The complications arising from the disorder increases the amount of expense and affects the quality of life of the affected person and the people around him. Therefore, although the price tag of gene therapy treatment is extremely high, if the amount of money spent on health care and quality of life is compared without gene therapy, gene therapy saves money in the long run.
The cost of lives saved and improved is always greater than the cost of production and manpower. When the quality of life is improved for a person, its ripple effect influences its society and also the nation. Healthy working individuals means the country has to spend less on health care methods and will gain more benefits from them. More healthy working individuals ensure the improved economy of the country and its development. Providing genetic therapy or subsiding its costs is fruitful for the nation in the long run too.
The benefits of gene therapy are widespread and promising. If the gene therapy works for the patient, it drastically changes the life of the affected person and the people around him or her but these treatments do not always work. There is no evidence to show that every person that gets the treatment will get rid of the genetic disorder.
This uncertainty causes doubt as to whether to provide somatic gene therapy available to people or not.

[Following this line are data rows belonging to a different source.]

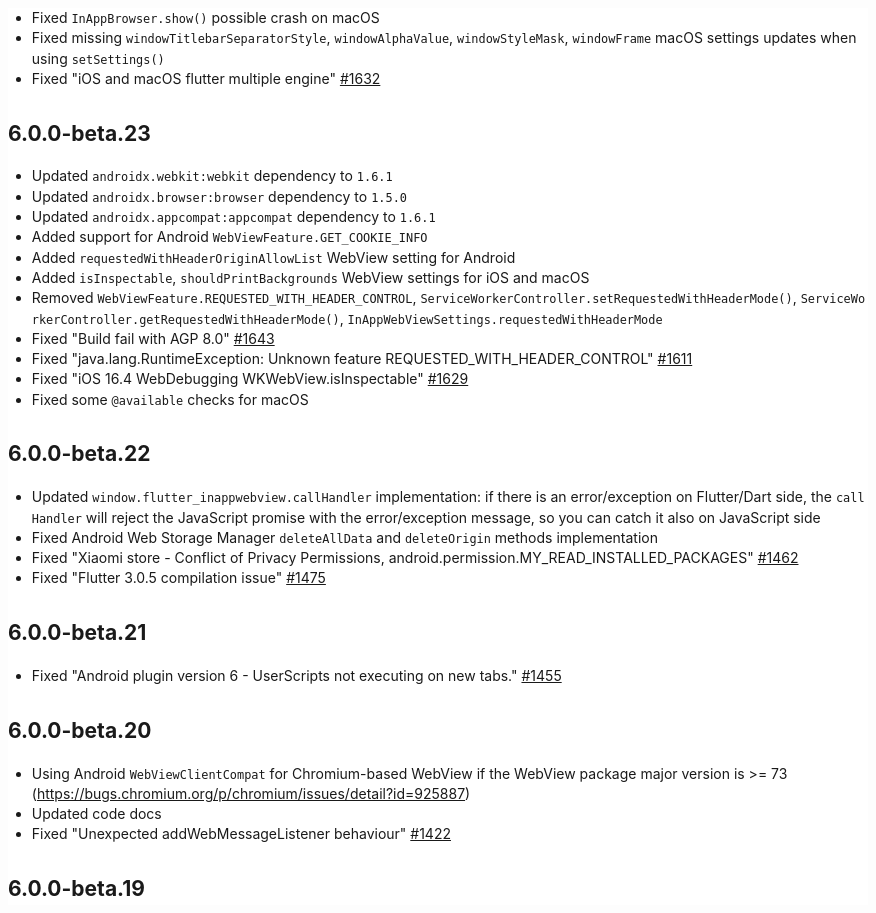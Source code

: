 - Fixed `InAppBrowser.show()` possible crash on macOS
- Fixed missing `windowTitlebarSeparatorStyle`, `windowAlphaValue`, `windowStyleMask`, `windowFrame` macOS settings updates when using `setSettings()`
- Fixed "iOS and macOS flutter multiple engine" [#1632](https://github.com/pichillilorenzo/flutter_inappwebview/issues/1632)

## 6.0.0-beta.23

- Updated `androidx.webkit:webkit` dependency to `1.6.1`
- Updated `androidx.browser:browser` dependency to `1.5.0`
- Updated `androidx.appcompat:appcompat` dependency to `1.6.1`
- Added support for Android `WebViewFeature.GET_COOKIE_INFO`
- Added `requestedWithHeaderOriginAllowList` WebView setting for Android
- Added `isInspectable`, `shouldPrintBackgrounds` WebView settings for iOS and macOS
- Removed `WebViewFeature.REQUESTED_WITH_HEADER_CONTROL`, `ServiceWorkerController.setRequestedWithHeaderMode()`, `ServiceWorkerController.getRequestedWithHeaderMode()`, `InAppWebViewSettings.requestedWithHeaderMode`
- Fixed "Build fail with AGP 8.0" [#1643](https://github.com/pichillilorenzo/flutter_inappwebview/issues/1643)
- Fixed "java.lang.RuntimeException: Unknown feature REQUESTED_WITH_HEADER_CONTROL" [#1611](https://github.com/pichillilorenzo/flutter_inappwebview/issues/1611)
- Fixed "iOS 16.4 WebDebugging WKWebView.isInspectable" [#1629](https://github.com/pichillilorenzo/flutter_inappwebview/issues/1629)
- Fixed some `@available` checks for macOS

## 6.0.0-beta.22

- Updated `window.flutter_inappwebview.callHandler` implementation: if there is an error/exception on Flutter/Dart side, the `callHandler` will reject the JavaScript promise with the error/exception message, so you can catch it also on JavaScript side
- Fixed Android Web Storage Manager `deleteAllData` and `deleteOrigin` methods implementation
- Fixed "Xiaomi store - Conflict of Privacy Permissions, android.permission.MY_READ_INSTALLED_PACKAGES" [#1462](https://github.com/pichillilorenzo/flutter_inappwebview/issues/1462)
- Fixed "Flutter 3.0.5 compilation issue" [#1475](https://github.com/pichillilorenzo/flutter_inappwebview/issues/1475)

## 6.0.0-beta.21

- Fixed "Android plugin version 6 - UserScripts not executing on new tabs." [#1455](https://github.com/pichillilorenzo/flutter_inappwebview/issues/1455)

## 6.0.0-beta.20

- Using Android `WebViewClientCompat` for Chromium-based WebView if the WebView package major version is >= 73 (https://bugs.chromium.org/p/chromium/issues/detail?id=925887)
- Updated code docs
- Fixed "Unexpected addWebMessageListener behaviour" [#1422](https://github.com/pichillilorenzo/flutter_inappwebview/issues/1422)

## 6.0.0-beta.19
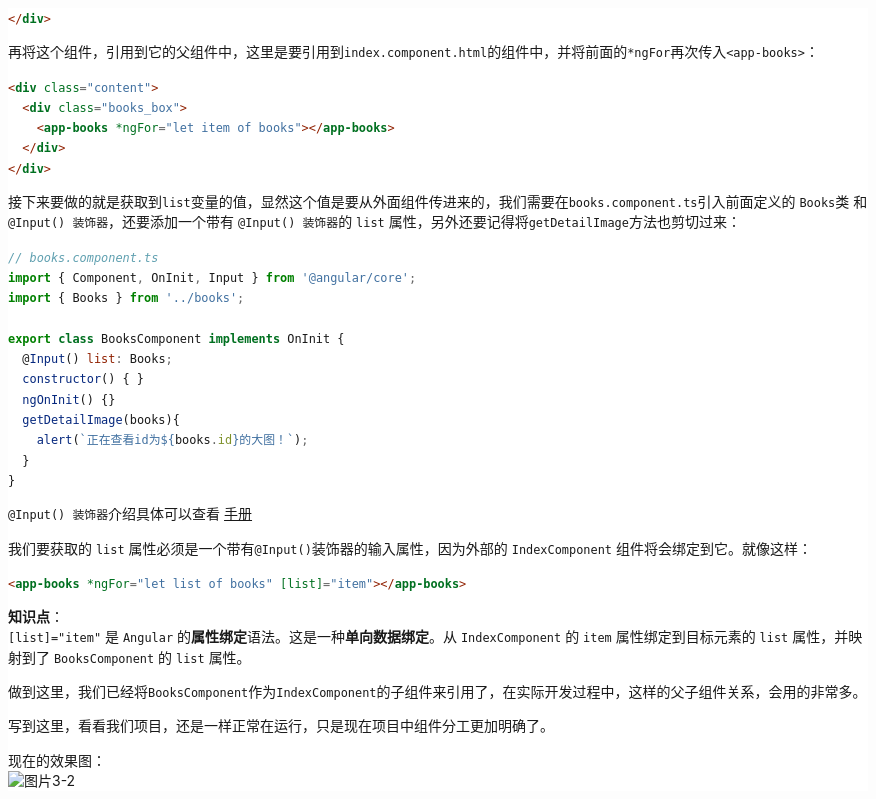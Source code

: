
 ```html
</div>
```
再将这个组件，引用到它的父组件中，这里是要引用到`index.component.html`的组件中，并将前面的`*ngFor`再次传入`<app-books>`：   
```html
<div class="content">
  <div class="books_box">
    <app-books *ngFor="let item of books"></app-books>
  </div>
</div>
```

接下来要做的就是获取到`list`变量的值，显然这个值是要从外面组件传进来的，我们需要在`books.component.ts`引入前面定义的 `Books`类 和 `@Input() 装饰器`，还要添加一个带有 `@Input() 装饰器`的 `list` 属性，另外还要记得将`getDetailImage`方法也剪切过来：    
```js
// books.component.ts
import { Component, OnInit, Input } from '@angular/core';
import { Books } from '../books';

export class BooksComponent implements OnInit {
  @Input() list: Books;
  constructor() { }
  ngOnInit() {}
  getDetailImage(books){
    alert(`正在查看id为${books.id}的大图！`);
  }
}
```
`@Input() 装饰器`介绍具体可以查看 [手册](https://angular.cn/guide/template-syntax#inputs-outputs)   

我们要获取的 `list` 属性必须是一个带有` @Input() `装饰器的输入属性，因为外部的 `IndexComponent` 组件将会绑定到它。就像这样：   
```html
<app-books *ngFor="let list of books" [list]="item"></app-books>
```

**知识点**：   
`[list]="item"` 是 `Angular` 的**属性绑定**语法。这是一种**单向数据绑定**。从 `IndexComponent` 的 `item` 属性绑定到目标元素的 `list` 属性，并映射到了 `BooksComponent` 的 `list` 属性。

做到这里，我们已经将`BooksComponent`作为`IndexComponent`的子组件来引用了，在实际开发过程中，这样的父子组件关系，会用的非常多。    

写到这里，看看我们项目，还是一样正常在运行，只是现在项目中组件分工更加明确了。   

现在的效果图：    
![图片3-2](http://images.pingan8787.com/angular_books_3_2.png)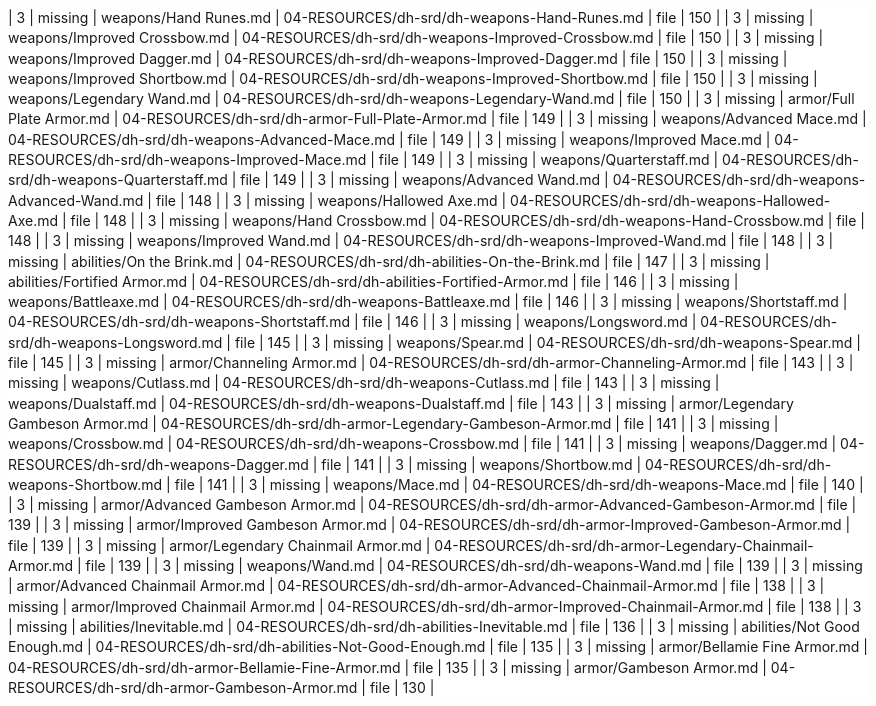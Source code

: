 | 3 | missing | weapons/Hand Runes.md | 04-RESOURCES/dh-srd/dh-weapons-Hand-Runes.md | file | 150 |
| 3 | missing | weapons/Improved Crossbow.md | 04-RESOURCES/dh-srd/dh-weapons-Improved-Crossbow.md | file | 150 |
| 3 | missing | weapons/Improved Dagger.md | 04-RESOURCES/dh-srd/dh-weapons-Improved-Dagger.md | file | 150 |
| 3 | missing | weapons/Improved Shortbow.md | 04-RESOURCES/dh-srd/dh-weapons-Improved-Shortbow.md | file | 150 |
| 3 | missing | weapons/Legendary Wand.md | 04-RESOURCES/dh-srd/dh-weapons-Legendary-Wand.md | file | 150 |
| 3 | missing | armor/Full Plate Armor.md | 04-RESOURCES/dh-srd/dh-armor-Full-Plate-Armor.md | file | 149 |
| 3 | missing | weapons/Advanced Mace.md | 04-RESOURCES/dh-srd/dh-weapons-Advanced-Mace.md | file | 149 |
| 3 | missing | weapons/Improved Mace.md | 04-RESOURCES/dh-srd/dh-weapons-Improved-Mace.md | file | 149 |
| 3 | missing | weapons/Quarterstaff.md | 04-RESOURCES/dh-srd/dh-weapons-Quarterstaff.md | file | 149 |
| 3 | missing | weapons/Advanced Wand.md | 04-RESOURCES/dh-srd/dh-weapons-Advanced-Wand.md | file | 148 |
| 3 | missing | weapons/Hallowed Axe.md | 04-RESOURCES/dh-srd/dh-weapons-Hallowed-Axe.md | file | 148 |
| 3 | missing | weapons/Hand Crossbow.md | 04-RESOURCES/dh-srd/dh-weapons-Hand-Crossbow.md | file | 148 |
| 3 | missing | weapons/Improved Wand.md | 04-RESOURCES/dh-srd/dh-weapons-Improved-Wand.md | file | 148 |
| 3 | missing | abilities/On the Brink.md | 04-RESOURCES/dh-srd/dh-abilities-On-the-Brink.md | file | 147 |
| 3 | missing | abilities/Fortified Armor.md | 04-RESOURCES/dh-srd/dh-abilities-Fortified-Armor.md | file | 146 |
| 3 | missing | weapons/Battleaxe.md | 04-RESOURCES/dh-srd/dh-weapons-Battleaxe.md | file | 146 |
| 3 | missing | weapons/Shortstaff.md | 04-RESOURCES/dh-srd/dh-weapons-Shortstaff.md | file | 146 |
| 3 | missing | weapons/Longsword.md | 04-RESOURCES/dh-srd/dh-weapons-Longsword.md | file | 145 |
| 3 | missing | weapons/Spear.md | 04-RESOURCES/dh-srd/dh-weapons-Spear.md | file | 145 |
| 3 | missing | armor/Channeling Armor.md | 04-RESOURCES/dh-srd/dh-armor-Channeling-Armor.md | file | 143 |
| 3 | missing | weapons/Cutlass.md | 04-RESOURCES/dh-srd/dh-weapons-Cutlass.md | file | 143 |
| 3 | missing | weapons/Dualstaff.md | 04-RESOURCES/dh-srd/dh-weapons-Dualstaff.md | file | 143 |
| 3 | missing | armor/Legendary Gambeson Armor.md | 04-RESOURCES/dh-srd/dh-armor-Legendary-Gambeson-Armor.md | file | 141 |
| 3 | missing | weapons/Crossbow.md | 04-RESOURCES/dh-srd/dh-weapons-Crossbow.md | file | 141 |
| 3 | missing | weapons/Dagger.md | 04-RESOURCES/dh-srd/dh-weapons-Dagger.md | file | 141 |
| 3 | missing | weapons/Shortbow.md | 04-RESOURCES/dh-srd/dh-weapons-Shortbow.md | file | 141 |
| 3 | missing | weapons/Mace.md | 04-RESOURCES/dh-srd/dh-weapons-Mace.md | file | 140 |
| 3 | missing | armor/Advanced Gambeson Armor.md | 04-RESOURCES/dh-srd/dh-armor-Advanced-Gambeson-Armor.md | file | 139 |
| 3 | missing | armor/Improved Gambeson Armor.md | 04-RESOURCES/dh-srd/dh-armor-Improved-Gambeson-Armor.md | file | 139 |
| 3 | missing | armor/Legendary Chainmail Armor.md | 04-RESOURCES/dh-srd/dh-armor-Legendary-Chainmail-Armor.md | file | 139 |
| 3 | missing | weapons/Wand.md | 04-RESOURCES/dh-srd/dh-weapons-Wand.md | file | 139 |
| 3 | missing | armor/Advanced Chainmail Armor.md | 04-RESOURCES/dh-srd/dh-armor-Advanced-Chainmail-Armor.md | file | 138 |
| 3 | missing | armor/Improved Chainmail Armor.md | 04-RESOURCES/dh-srd/dh-armor-Improved-Chainmail-Armor.md | file | 138 |
| 3 | missing | abilities/Inevitable.md | 04-RESOURCES/dh-srd/dh-abilities-Inevitable.md | file | 136 |
| 3 | missing | abilities/Not Good Enough.md | 04-RESOURCES/dh-srd/dh-abilities-Not-Good-Enough.md | file | 135 |
| 3 | missing | armor/Bellamie Fine Armor.md | 04-RESOURCES/dh-srd/dh-armor-Bellamie-Fine-Armor.md | file | 135 |
| 3 | missing | armor/Gambeson Armor.md | 04-RESOURCES/dh-srd/dh-armor-Gambeson-Armor.md | file | 130 |
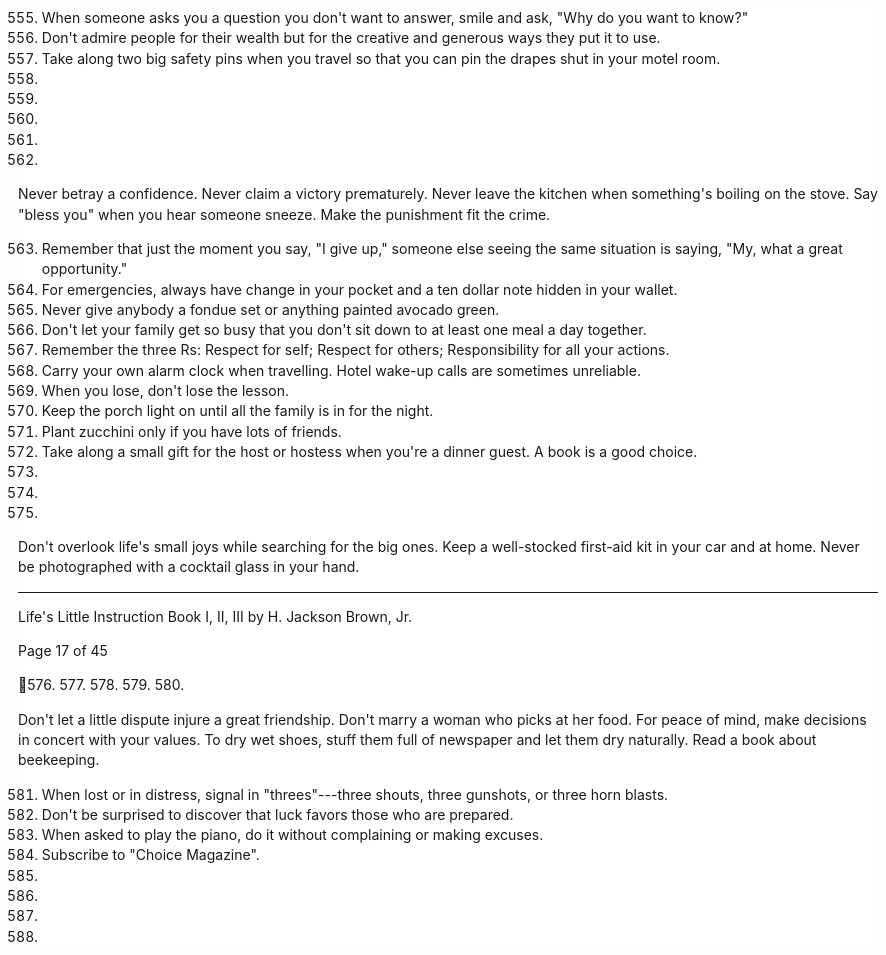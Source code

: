 555. When someone asks you a question you don't want to answer, smile
     and ask, "Why do you want to know?"
556. Don't admire people for their wealth but for the creative and
     generous ways they put it to use.
557. Take along two big safety pins when you travel so that you can pin
     the drapes shut in your motel room.
558. 
559. 
560. 
561. 
562. 

Never betray a confidence. Never claim a victory prematurely. Never
leave the kitchen when something's boiling on the stove. Say "bless you"
when you hear someone sneeze. Make the punishment fit the crime.

563. Remember that just the moment you say, "I give up," someone else
     seeing the same situation is saying, "My, what a great
     opportunity."
564. For emergencies, always have change in your pocket and a ten dollar
     note hidden in your wallet.
565. Never give anybody a fondue set or anything painted avocado green.
566. Don't let your family get so busy that you don't sit down to at
     least one meal a day together.
567. Remember the three Rs: Respect for self; Respect for others;
     Responsibility for all your actions.
568. Carry your own alarm clock when travelling. Hotel wake-up calls are
     sometimes unreliable.
569. When you lose, don't lose the lesson.
570. Keep the porch light on until all the family is in for the night.
571. Plant zucchini only if you have lots of friends.
572. Take along a small gift for the host or hostess when you're a
     dinner guest. A book is a good choice.
573. 
574. 
575. 

Don't overlook life's small joys while searching for the big ones. Keep
a well-stocked first-aid kit in your car and at home. Never be
photographed with a cocktail glass in your hand.

------------------------------------------------------------------------

Life's Little Instruction Book I, II, III by H. Jackson Brown, Jr.

Page 17 of 45

576. 577. 578. 579. 580.

Don't let a little dispute injure a great friendship. Don't marry a
woman who picks at her food. For peace of mind, make decisions in
concert with your values. To dry wet shoes, stuff them full of newspaper
and let them dry naturally. Read a book about beekeeping.

581. When lost or in distress, signal in "threes"---three shouts, three
     gunshots, or three horn blasts.
582. Don't be surprised to discover that luck favors those who are
     prepared.
583. When asked to play the piano, do it without complaining or making
     excuses.
584. Subscribe to "Choice Magazine".
585. 
586. 
587. 
588.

The argument to center this is that the percentage of people that do not benefit from somatic gene therapy is a very small fraction of people compared to the people whose life changes after this treatment. The positive side of this treatment therefore outweighs the uncertainty it follows.
Gene therapy’s timeline of development is slowing down due to lack of its practice. It can only develop further if this is practiced on people and learn from it. Further development of this technology will cause the discovery of newer possibilities and thus lower the cost and remove the uncertainty altogether.
It has the potential to revolutionize health care mechanisms and drastically improve the quality of life of people. Therefore in conclusion, regardless of wealth, somatic gene therapy should be made available to people who wish to do it.